Perhaps because it’s college graduation and reunion time, L.V. Anderson at Slate has written a column entitled “People Still Say They ‘Went to College in Boston,’ Meaning Harvard? Please Stop Doing This.” She claims that by giving such an evasive answer, one “buy[s] into the overblown mythos of Harvard and the presumption of Ivy League superiority.” Or worse, it “functions as an elitist dog whistle,” and that those who may “react inelegantly” upon hearing one went to Harvard/Yale/Princeton and others are “insecure people who perhaps have not yet learned that Ivy League schools confer degrees on plenty of idiots every year.”

Um, wow.

Here is why I usually say “Connecticut” or “New Haven” when I’m casually asked about college  by passing acquaintances: it’s just so much fucking easier in almost all situations. Perhaps because Anderson lives in Brooklyn, and as she notes, works with colleagues who “have degrees from universities that rank highly on U.S. News and World Report’s annual list,” she runs in circles with many of those who do understand that Ivy League schools confer degrees on plenty of idiots every year. Great for her. This is not universal. 

Let me suggest that she spend some time in flyover country. Where I come from in rural Ohio, very few people give a shit about Yale, or Harvard, or MIT. At my high school, way more people aspired to attend universities in the Big Ten than in the Ivy League. I’d not even heard the term “safety school” until my first week at Yale, or realized that so many in my Yale class considered institutions like Wellesley and Swarthmore to be such. (To be honest, I’d never heard of those colleges, and didn’t even know where Yale was precisely located until I applied. Somewhere out east was my best approximation). My alternate schools were both institutions in Ohio rather than the typical Ivy backups.

The Ivies just aren’t on the radar for many of us outside of the coasts, even those who could be prime Ivy material. Even Yale acknowledges this, as I wrote before–calling students in these states “low-hanging fruit” and claiming that we are tough to find. Over the years, even though I’ve enjoyed attending reunions and keeping up with my classmates, I’ve felt increasingly distant from my alma mater. Anyone surprised that there’s no “Yale Club of Cedar Rapids”?

So when I’m here  in “flyover country” and discussing college, I’ve found in my 20-year-experience as a student and alumna that to bring up Yale in many circles is to do just what Anderson is accusing those who say “Boston” or “New Haven” of doing: buying into the overblown mythos of Harvard and the presumption of Ivy League superiority. Really, what conceivable reason do I have to name-drop? To many here, Yale might as well be Mongolia–people travel there about as frequently, and understand it about as much. It’s practically mythical, and those who’ve gone there may as well be unicorns when it comes to the frequency of encountering an Ivy alum in many areas. The Ivies are places of Romneys and Bushes and Kennedys, where people shit gold bricks and dress like this:

How Ivy Leaguers probably look on campus, to an average Midwesterner.

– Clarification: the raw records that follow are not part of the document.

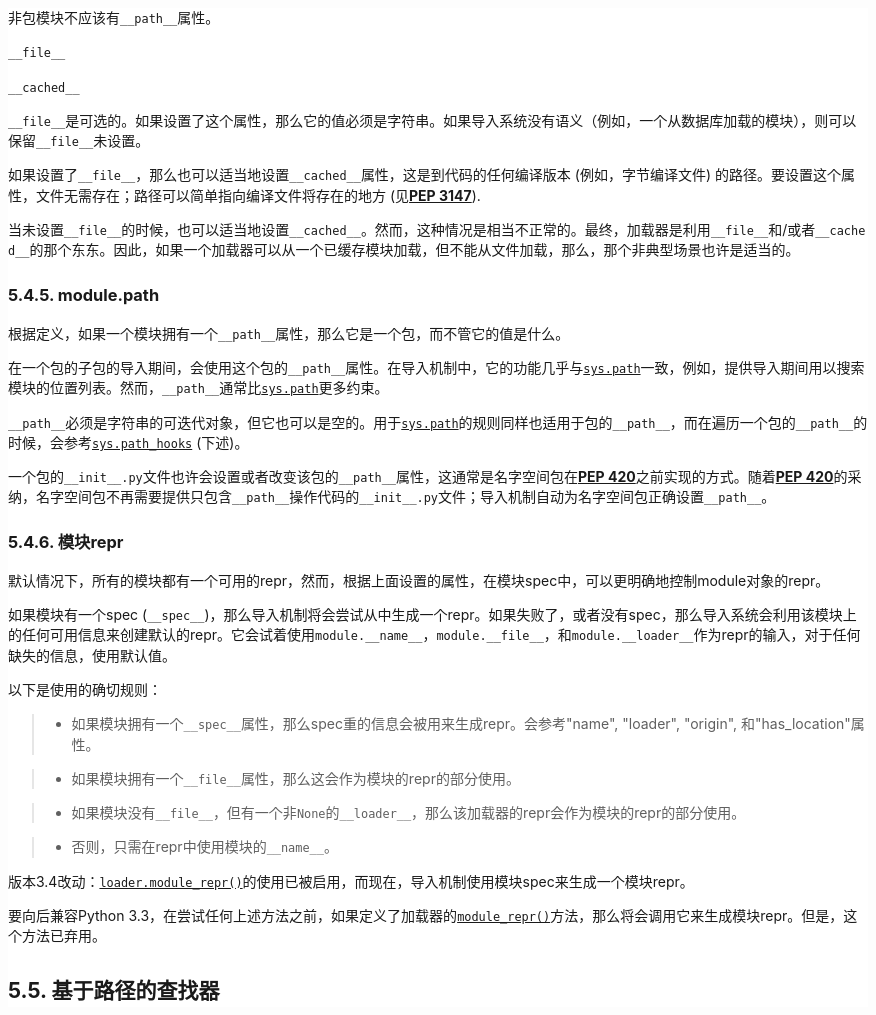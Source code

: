 非包模块不应该有`__path__`属性。

`__file__`

    

`__cached__`

    

`__file__`是可选的。如果设置了这个属性，那么它的值必须是字符串。如果导入系统没有语义（例如，一个从数据库加载的模块），则可以保留`__file__`未设置。

如果设置了`__file__`，那么也可以适当地设置`__cached__`属性，这是到代码的任何编译版本 (例如，字节编译文件) 的路径。要设置这个属性，文件无需存在；路径可以简单指向编译文件将存在的地方 (见[**PEP 3147**](https://www.python.org/dev/peps/pep-3147)).

当未设置`__file__`的时候，也可以适当地设置`__cached__`。然而，这种情况是相当不正常的。最终，加载器是利用`__file__`和/或者`__cached__`的那个东东。因此，如果一个加载器可以从一个已缓存模块加载，但不能从文件加载，那么，那个非典型场景也许是适当的。

### 5.4.5. module.__path__

根据定义，如果一个模块拥有一个`__path__`属性，那么它是一个包，而不管它的值是什么。

在一个包的子包的导入期间，会使用这个包的`__path__`属性。在导入机制中，它的功能几乎与[`sys.path`](https://docs.python.org/3/library/sys.html#sys.path "sys.path" )一致，例如，提供导入期间用以搜索模块的位置列表。然而，`__path__`通常比[`sys.path`](https://docs.python.org/3/library/sys.html#sys.path "sys.path" )更多约束。

`__path__`必须是字符串的可迭代对象，但它也可以是空的。用于[`sys.path`](https://docs.python.org/3/library/sys.html#sys.path "sys.path" )的规则同样也适用于包的`__path__`，而在遍历一个包的`__path__`的时候，会参考[`sys.path_hooks`](https://docs.python.org/3/library/sys.html#sys.path_hooks "sys.path_hooks" ) (下述)。

一个包的`__init__.py`文件也许会设置或者改变该包的`__path__`属性，这通常是名字空间包在[**PEP 420**](https://www.python.org/dev/peps/pep-0420)之前实现的方式。随着[**PEP 420**](https://www.python.org/dev/peps/pep-0420)的采纳，名字空间包不再需要提供只包含`__path__`操作代码的`__init__.py`文件；导入机制自动为名字空间包正确设置`__path__`。

### 5.4.6. 模块repr

默认情况下，所有的模块都有一个可用的repr，然而，根据上面设置的属性，在模块spec中，可以更明确地控制module对象的repr。

如果模块有一个spec (`__spec__`)，那么导入机制将会尝试从中生成一个repr。如果失败了，或者没有spec，那么导入系统会利用该模块上的任何可用信息来创建默认的repr。它会试着使用`module.__name__`，`module.__file__`，和`module.__loader__`作为repr的输入，对于任何缺失的信息，使用默认值。

以下是使用的确切规则：

>   * 如果模块拥有一个`__spec__`属性，那么spec重的信息会被用来生成repr。会参考"name", "loader", "origin", 和"has_location"属性。

>   * 如果模块拥有一个`__file__`属性，那么这会作为模块的repr的部分使用。

>   * 如果模块没有`__file__`，但有一个非`None`的`__loader__`，那么该加载器的repr会作为模块的repr的部分使用。

>   * 否则，只需在repr中使用模块的`__name__`。

>

版本3.4改动：[`loader.module_repr()`](https://docs.python.org/3/library/importlib.html#importlib.abc.Loader.module_repr "importlib.abc.Loader.module_repr" )的使用已被启用，而现在，导入机制使用模块spec来生成一个模块repr。

要向后兼容Python 3.3，在尝试任何上述方法之前，如果定义了加载器的[`module_repr()`](https://docs.python.org/3/library/importlib.html#importlib.abc.Loader.module_repr "importlib.abc.Loader.module_repr" )方法，那么将会调用它来生成模块repr。但是，这个方法已弃用。

## 5.5. 基于路径的查找器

As such, it creates an artificial distance between myself and those I’m conversing with. I “other” myself by saying that I graduated from Yale. This might not be important in Anderson’s line of work, coaxing other upper-middle-class foodies to “go ahead and eat the cookie dough,”  but when I’m out speaking with farmers and other community members in the rural Midwest,  or meeting with potential students coming to a state school, you can bet that my background from a farming area in Hancock County, Ohio is way more important and relevant than my four years spent at Yale. 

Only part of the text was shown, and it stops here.